В больничке я узнал много нового. Там, например, лежало несколько К-шников, таких «хитрованов», как их там называли, которые признавались, что сами стремились попасть в больничку с ранением. Срок контракта шёл ведь и там. Вспоминалась поговорка: «Солдат спит – служба идёт!» Было похоже на «самострел», но нет. Во время очередного обстрела позиций достаточно было поднять руку выше уровня бруствера окопа, и всё: ранение получено, больничка обеспечена. Ты «трёхсотый» со всеми вытекающими отсюда вместе с кровью последствиями.
Но, самое главное: в больничке я узнал, что могу сделать звонок в Россию! Господи, да, да, конечно…звонок: Париж – Москва!
Перед тем как настала моя очередь заходить в штабную комнату связи, которая была в подвале той же больнички, ко мне подошёл человечек и дал короткий инструктаж:
– В общем смотри, братан… У тебя пять минут на всё про всё. По телефону ничего такого не говори. Ни где ты находишься, никаких подробностей. Ни-че-го! Понял?

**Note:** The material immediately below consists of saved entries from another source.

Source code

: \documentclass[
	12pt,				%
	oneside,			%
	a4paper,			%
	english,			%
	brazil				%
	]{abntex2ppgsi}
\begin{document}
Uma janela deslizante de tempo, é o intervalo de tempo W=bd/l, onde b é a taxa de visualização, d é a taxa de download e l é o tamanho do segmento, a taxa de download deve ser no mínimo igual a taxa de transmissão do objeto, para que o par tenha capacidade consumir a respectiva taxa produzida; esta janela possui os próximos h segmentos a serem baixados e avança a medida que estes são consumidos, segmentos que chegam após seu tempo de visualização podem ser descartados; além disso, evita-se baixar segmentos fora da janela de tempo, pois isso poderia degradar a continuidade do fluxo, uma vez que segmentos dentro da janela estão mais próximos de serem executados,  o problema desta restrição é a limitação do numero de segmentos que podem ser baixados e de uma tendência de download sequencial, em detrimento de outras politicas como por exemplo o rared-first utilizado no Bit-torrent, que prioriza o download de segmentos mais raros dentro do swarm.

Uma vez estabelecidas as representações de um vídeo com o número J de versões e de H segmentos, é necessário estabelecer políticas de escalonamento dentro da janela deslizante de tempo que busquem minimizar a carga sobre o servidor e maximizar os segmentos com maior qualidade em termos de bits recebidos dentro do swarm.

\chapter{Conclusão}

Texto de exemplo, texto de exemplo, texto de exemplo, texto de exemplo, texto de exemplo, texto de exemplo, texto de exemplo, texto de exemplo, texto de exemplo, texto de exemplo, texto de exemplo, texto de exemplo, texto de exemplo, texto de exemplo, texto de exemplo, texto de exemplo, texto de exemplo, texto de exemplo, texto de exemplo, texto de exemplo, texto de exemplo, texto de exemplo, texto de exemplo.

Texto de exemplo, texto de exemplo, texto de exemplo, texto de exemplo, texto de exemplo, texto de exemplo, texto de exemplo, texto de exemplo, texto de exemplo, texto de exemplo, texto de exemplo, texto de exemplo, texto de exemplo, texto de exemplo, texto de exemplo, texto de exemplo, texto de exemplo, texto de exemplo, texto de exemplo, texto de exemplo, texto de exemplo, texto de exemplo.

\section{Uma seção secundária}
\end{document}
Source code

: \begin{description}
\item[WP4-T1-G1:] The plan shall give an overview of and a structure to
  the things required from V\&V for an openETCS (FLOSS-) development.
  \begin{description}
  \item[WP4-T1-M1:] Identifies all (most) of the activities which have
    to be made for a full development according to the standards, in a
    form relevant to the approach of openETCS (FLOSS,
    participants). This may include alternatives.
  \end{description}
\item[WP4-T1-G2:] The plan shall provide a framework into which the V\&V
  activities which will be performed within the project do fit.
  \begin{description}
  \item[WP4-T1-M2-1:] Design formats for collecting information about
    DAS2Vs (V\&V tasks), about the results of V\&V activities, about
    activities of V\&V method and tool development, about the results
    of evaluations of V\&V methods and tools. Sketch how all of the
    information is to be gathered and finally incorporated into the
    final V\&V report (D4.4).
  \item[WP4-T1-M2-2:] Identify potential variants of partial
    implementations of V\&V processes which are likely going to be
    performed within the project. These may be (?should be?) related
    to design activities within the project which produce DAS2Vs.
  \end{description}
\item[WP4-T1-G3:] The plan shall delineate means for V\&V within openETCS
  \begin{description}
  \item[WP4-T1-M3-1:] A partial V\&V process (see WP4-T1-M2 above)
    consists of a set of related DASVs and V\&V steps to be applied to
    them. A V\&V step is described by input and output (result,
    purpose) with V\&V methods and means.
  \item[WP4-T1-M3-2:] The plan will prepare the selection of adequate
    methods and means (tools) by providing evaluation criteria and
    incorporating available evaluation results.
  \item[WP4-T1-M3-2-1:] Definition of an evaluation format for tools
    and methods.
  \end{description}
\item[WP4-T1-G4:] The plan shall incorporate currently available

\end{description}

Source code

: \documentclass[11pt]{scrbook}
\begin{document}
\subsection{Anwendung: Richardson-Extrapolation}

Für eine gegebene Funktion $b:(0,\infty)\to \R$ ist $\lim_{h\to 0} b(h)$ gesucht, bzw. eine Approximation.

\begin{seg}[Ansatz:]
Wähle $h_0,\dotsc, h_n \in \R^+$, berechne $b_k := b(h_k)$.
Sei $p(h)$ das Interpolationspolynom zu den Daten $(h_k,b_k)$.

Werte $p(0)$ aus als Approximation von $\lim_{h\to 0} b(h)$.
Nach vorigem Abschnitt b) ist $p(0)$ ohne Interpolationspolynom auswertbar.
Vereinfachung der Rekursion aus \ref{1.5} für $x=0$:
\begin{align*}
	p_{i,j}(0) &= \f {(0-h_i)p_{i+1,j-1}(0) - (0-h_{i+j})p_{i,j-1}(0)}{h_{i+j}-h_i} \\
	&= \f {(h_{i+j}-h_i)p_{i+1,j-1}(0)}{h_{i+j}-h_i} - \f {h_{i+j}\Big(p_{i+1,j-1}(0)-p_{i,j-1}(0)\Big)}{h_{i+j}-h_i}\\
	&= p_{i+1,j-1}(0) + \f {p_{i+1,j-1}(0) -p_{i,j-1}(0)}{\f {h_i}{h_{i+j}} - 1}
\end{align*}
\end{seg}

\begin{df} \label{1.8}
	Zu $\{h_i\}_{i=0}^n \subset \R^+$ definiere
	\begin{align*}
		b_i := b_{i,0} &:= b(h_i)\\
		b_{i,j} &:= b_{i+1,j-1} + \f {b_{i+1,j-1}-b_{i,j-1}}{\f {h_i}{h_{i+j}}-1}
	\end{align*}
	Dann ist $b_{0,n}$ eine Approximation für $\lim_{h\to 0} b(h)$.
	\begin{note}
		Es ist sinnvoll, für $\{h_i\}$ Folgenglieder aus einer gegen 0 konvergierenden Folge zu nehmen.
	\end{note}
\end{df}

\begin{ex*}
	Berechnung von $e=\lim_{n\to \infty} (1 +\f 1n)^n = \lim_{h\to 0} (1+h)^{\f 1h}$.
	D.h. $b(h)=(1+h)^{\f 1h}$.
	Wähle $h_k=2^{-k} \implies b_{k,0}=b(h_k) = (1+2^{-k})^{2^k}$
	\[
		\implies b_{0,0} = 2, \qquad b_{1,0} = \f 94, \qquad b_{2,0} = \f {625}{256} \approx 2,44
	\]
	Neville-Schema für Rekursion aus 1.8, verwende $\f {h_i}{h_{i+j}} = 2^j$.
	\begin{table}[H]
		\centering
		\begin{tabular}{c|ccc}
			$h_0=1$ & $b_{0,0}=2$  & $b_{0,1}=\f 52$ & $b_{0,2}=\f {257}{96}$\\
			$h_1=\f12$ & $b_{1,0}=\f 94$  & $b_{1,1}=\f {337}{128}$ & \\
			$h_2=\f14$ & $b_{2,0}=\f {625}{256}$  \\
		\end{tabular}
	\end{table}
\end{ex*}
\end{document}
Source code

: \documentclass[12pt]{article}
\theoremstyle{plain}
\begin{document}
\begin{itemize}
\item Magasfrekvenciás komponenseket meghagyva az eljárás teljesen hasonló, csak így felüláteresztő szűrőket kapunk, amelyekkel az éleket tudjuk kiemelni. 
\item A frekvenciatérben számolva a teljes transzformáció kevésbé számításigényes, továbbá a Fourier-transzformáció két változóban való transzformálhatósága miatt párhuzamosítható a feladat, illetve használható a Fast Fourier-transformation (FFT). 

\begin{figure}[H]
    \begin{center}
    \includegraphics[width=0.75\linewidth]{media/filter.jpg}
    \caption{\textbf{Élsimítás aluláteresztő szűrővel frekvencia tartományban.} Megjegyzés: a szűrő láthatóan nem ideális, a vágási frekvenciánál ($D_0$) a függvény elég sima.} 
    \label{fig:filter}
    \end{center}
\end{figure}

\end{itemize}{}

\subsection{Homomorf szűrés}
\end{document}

Я кивнул, а сам подумал, о чём же тогда можно говорить? И зашёл.
– Говори номер! – другой сотрудник ЧВК «Вагнер» посмотрел на меня безразличным взглядом и ждал, когда я назову цифры. Конечно, я помнил её номер, ведь когда-то столько раз звонил по нему…

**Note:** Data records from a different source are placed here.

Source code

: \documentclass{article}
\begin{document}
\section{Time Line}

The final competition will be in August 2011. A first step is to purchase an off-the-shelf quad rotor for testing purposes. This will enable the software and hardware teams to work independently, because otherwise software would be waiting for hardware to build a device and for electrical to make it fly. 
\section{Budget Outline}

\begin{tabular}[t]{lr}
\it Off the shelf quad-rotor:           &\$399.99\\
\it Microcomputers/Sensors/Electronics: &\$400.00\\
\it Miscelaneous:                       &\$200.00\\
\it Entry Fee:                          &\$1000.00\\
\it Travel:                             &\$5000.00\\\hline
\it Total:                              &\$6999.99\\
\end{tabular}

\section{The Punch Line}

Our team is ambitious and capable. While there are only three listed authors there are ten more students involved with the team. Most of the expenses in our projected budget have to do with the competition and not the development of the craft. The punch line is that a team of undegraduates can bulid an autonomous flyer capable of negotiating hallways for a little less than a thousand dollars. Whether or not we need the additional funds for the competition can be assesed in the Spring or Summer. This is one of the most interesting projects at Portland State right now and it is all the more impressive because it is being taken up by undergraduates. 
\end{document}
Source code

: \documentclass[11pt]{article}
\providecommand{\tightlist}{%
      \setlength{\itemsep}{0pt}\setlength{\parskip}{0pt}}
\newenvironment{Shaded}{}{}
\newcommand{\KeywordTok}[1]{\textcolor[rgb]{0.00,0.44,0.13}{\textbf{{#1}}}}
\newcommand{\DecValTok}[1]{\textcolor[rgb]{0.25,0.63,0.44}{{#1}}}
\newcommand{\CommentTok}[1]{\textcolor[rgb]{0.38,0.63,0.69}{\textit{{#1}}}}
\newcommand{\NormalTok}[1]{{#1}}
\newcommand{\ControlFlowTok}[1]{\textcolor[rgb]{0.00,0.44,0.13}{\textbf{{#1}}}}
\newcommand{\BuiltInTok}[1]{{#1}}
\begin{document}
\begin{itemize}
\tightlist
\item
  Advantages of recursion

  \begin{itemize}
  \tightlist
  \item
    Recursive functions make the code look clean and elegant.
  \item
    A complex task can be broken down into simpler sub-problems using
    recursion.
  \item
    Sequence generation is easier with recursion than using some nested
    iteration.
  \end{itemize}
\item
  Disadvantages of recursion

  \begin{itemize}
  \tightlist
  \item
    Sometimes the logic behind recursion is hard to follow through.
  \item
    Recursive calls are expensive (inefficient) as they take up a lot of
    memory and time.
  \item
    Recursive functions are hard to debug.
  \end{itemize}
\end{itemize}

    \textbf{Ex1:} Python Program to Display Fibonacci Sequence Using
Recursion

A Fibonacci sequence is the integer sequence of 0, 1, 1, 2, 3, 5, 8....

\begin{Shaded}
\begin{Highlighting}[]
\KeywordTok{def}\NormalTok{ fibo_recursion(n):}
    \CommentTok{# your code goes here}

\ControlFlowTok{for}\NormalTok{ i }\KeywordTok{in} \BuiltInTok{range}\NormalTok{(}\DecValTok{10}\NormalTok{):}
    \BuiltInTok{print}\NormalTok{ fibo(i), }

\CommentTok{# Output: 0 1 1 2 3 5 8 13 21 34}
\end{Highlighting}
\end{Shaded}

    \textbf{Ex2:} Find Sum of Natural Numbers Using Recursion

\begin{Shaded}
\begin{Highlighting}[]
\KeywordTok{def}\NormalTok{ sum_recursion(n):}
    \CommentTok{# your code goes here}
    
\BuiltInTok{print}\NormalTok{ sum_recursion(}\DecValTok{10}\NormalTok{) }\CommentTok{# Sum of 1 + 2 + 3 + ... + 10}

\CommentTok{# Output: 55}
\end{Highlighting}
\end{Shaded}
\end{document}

Мне объяснили: специальное приложение «Стрим» может лагать. Не понял, что это значит, но после нескольких безуспешных попыток дозвониться у меня в руках оказался телефон с длинными гудками на громкой связи. Почему-то я почувствовал неловкость от того, что мне вообще дали телефон.

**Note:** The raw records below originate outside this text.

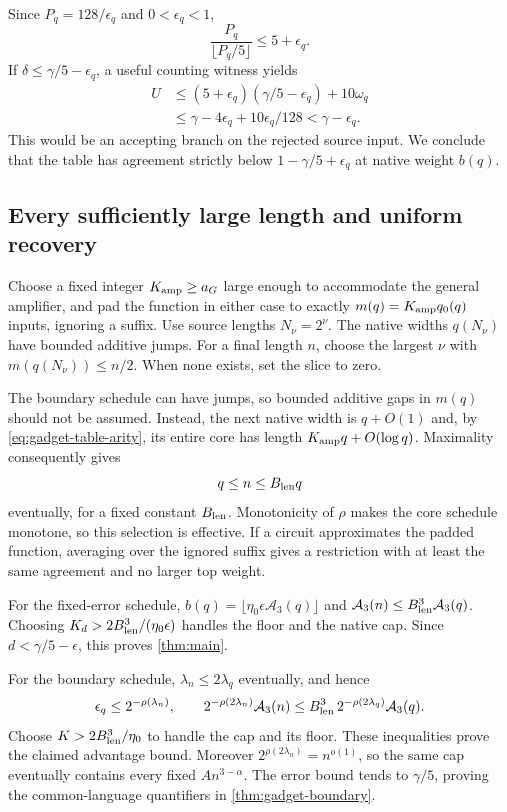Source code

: \documentclass[11pt,letterpaper]{article}
\theoremstyle{definition}
\theoremstyle{remark}
\begin{document}
Since $P_q=128/\epsilon_q$ and $0<\epsilon_q<1$,
\[
 \frac{P_q}{\lfloor P_q/5\rfloor}\le5+\epsilon_q.
\]
If $\delta\le\gamma/5-\epsilon_q$, a useful counting witness yields
\begin{align*}
 U&\le(5+\epsilon_q)(\gamma/5-\epsilon_q)+10\omega_q\\
  &\le\gamma-4\epsilon_q+10\epsilon_q/128
   <\gamma-\epsilon_q.
\end{align*}
This would be an accepting branch on the rejected source input.
We conclude that the table has agreement strictly below
$1-\gamma/5+\epsilon_q$ at native weight $b(q)$.

\subsection{Every sufficiently large length and uniform recovery}
\label{sec:all-lengths}

Choose a fixed integer $K_{\rm amp}\ge a_G$ large enough
to accommodate the general amplifier, and pad the function in either
case to exactly $m(q)=K_{\rm amp}q_0(q)$ inputs, ignoring a suffix.
Use source lengths $N_\nu=2^\nu$. The native widths $q(N_\nu)$ have
bounded additive jumps. For a final length $n$, choose the largest $\nu$
with $m(q(N_\nu))\le n/2$. When none exists, set the slice to zero.

The boundary schedule can have jumps, so bounded additive gaps in
$m(q)$ should not be assumed. Instead, the next native width is
$q+O(1)$ and, by \cref{eq:gadget-table-arity}, its entire core has
length $K_{\rm amp}q+O(\log q)$. Maximality consequently gives
\[
 q\le n\le B_{\rm len}q
\]
eventually, for a fixed constant $B_{\rm len}$. Monotonicity of $\rho$
makes the core schedule monotone, so this selection is effective.
If a circuit approximates the padded function, averaging over the
ignored suffix gives a restriction with at least the same agreement
and no larger top weight.

For the fixed-error schedule, $b(q)=\lfloor\eta_0\epsilon
\mathcal A_3(q)\rfloor$ and
$\mathcal A_3(n)\le B_{\rm len}^3\mathcal A_3(q)$. Choosing
$K_d>2B_{\rm len}^3/(\eta_0\epsilon)$ handles the floor and the native cap.
Since $d<\gamma/5-\epsilon$, this proves
\cref{thm:main}.

For the boundary schedule, $\lambda_n\le2\lambda_q$ eventually,
and hence
\[
 \epsilon_q\le2^{-\rho(\lambda_n)},\qquad
 2^{-\rho(2\lambda_n)}\mathcal A_3(n)
 \le B_{\rm len}^3\,2^{-\rho(2\lambda_q)}\mathcal A_3(q).
\]
Choose $K>2B_{\rm len}^3/\eta_0$ to handle the cap and its floor. These
inequalities prove the claimed advantage bound. Moreover
$2^{\rho(2\lambda_n)}=n^{o(1)}$, so the same cap eventually
contains every fixed $An^{3-\alpha}$. The error bound tends
to $\gamma/5$, proving the common-language quantifiers in
\cref{thm:gadget-boundary}.
\end{document}

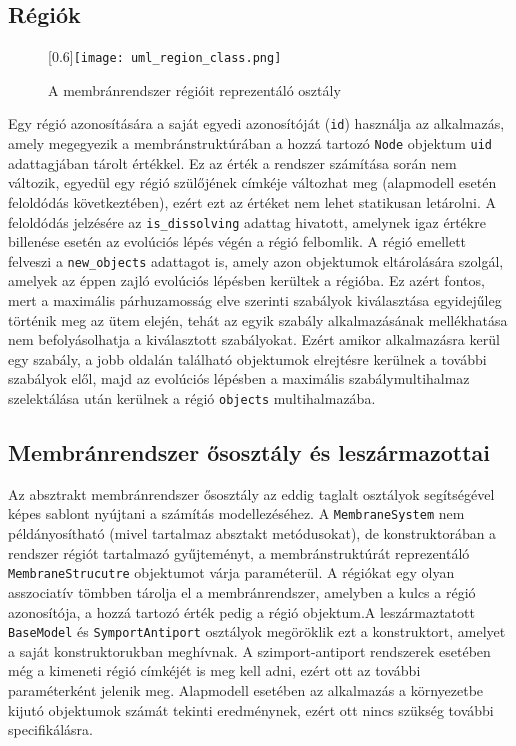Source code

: \subsection{Régiók}

\begin{figure}[H]
\centering
	\scalebox{0.6}[0.6]{\texttt{[image: uml\_region\_class.png]}}
	\caption{A membránrendszer régióit reprezentáló osztály}
	\label{fig:region_uml}
\end{figure}

Egy régió azonosítására a saját egyedi azonosítóját (\verb|id|) használja az alkalmazás, amely megegyezik a membránstruktúrában a hozzá tartozó \verb|Node| objektum \verb|uid| adattagjában tárolt értékkel. Ez az érték a rendszer számítása során nem változik, egyedül egy régió szülőjének címkéje változhat meg (alapmodell esetén feloldódás következtében), ezért ezt az értéket nem lehet statikusan letárolni. A feloldódás jelzésére az \verb|is_dissolving| adattag hivatott, amelynek igaz értékre billenése esetén az evolúciós lépés végén a régió felbomlik. A régió emellett felveszi a \verb|new_objects| adattagot is, amely azon objektumok eltárolására szolgál, amelyek az éppen zajló evolúciós lépésben kerültek a régióba. Ez azért fontos, mert a maximális párhuzamosság elve szerinti szabályok kiválasztása egyidejűleg történik meg az ütem elején, tehát az egyik szabály alkalmazásának mellékhatása nem befolyásolhatja a kiválasztott szabályokat. Ezért amikor alkalmazásra kerül egy szabály, a jobb oldalán található objektumok elrejtésre kerülnek a további szabályok elől, majd az evolúciós lépésben a maximális szabálymultihalmaz szelektálása után kerülnek a régió \verb|objects| multihalmazába. 

\subsection{Membránrendszer ősosztály és leszármazottai}

Az absztrakt membránrendszer ősosztály az eddig taglalt osztályok segítségével képes sablont nyújtani a számítás modellezéséhez. A \verb|MembraneSystem| nem példányosítható (mivel tartalmaz absztakt metódusokat), de konstruktorában a rendszer régiót tartalmazó gyűjteményt, a membránstruktúrát reprezentáló \verb|MembraneStrucutre| objektumot várja paraméterül. A régiókat egy olyan asszociatív tömbben tárolja el a membránrendszer, amelyben a kulcs a régió azonosítója, a hozzá tartozó érték pedig a régió objektum.A leszármaztatott \verb|BaseModel| és \verb|SymportAntiport| osztályok megöröklik ezt a konstruktort, amelyet a saját konstruktorukban meghívnak. A szimport-antiport rendszerek esetében még a kimeneti régió címkéjét is meg kell adni, ezért ott az további paraméterként jelenik meg. Alapmodell esetében az alkalmazás a környezetbe kijutó objektumok számát tekinti eredménynek, ezért ott nincs szükség további specifikálásra.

– Алло! – услышал я знакомый голос.
– Привет, это я!
– Вас не слышно. Я в метро! – прокричала Вера.
…Отчётливо слышался характерный звук поездов метро, и я уже стал думать, что не получится поговорить нормально. Но сдаваться я не привык, поэтому заорал на всю комнату связи:
– Привет, это я!
– Кто «я»? – не узнала мой голос Вера.
– Париж-то будем строить, или как?..
В этот момент на меня пристально посмотрел сотрудник ЧВК «Вагнер», сидевший рядом.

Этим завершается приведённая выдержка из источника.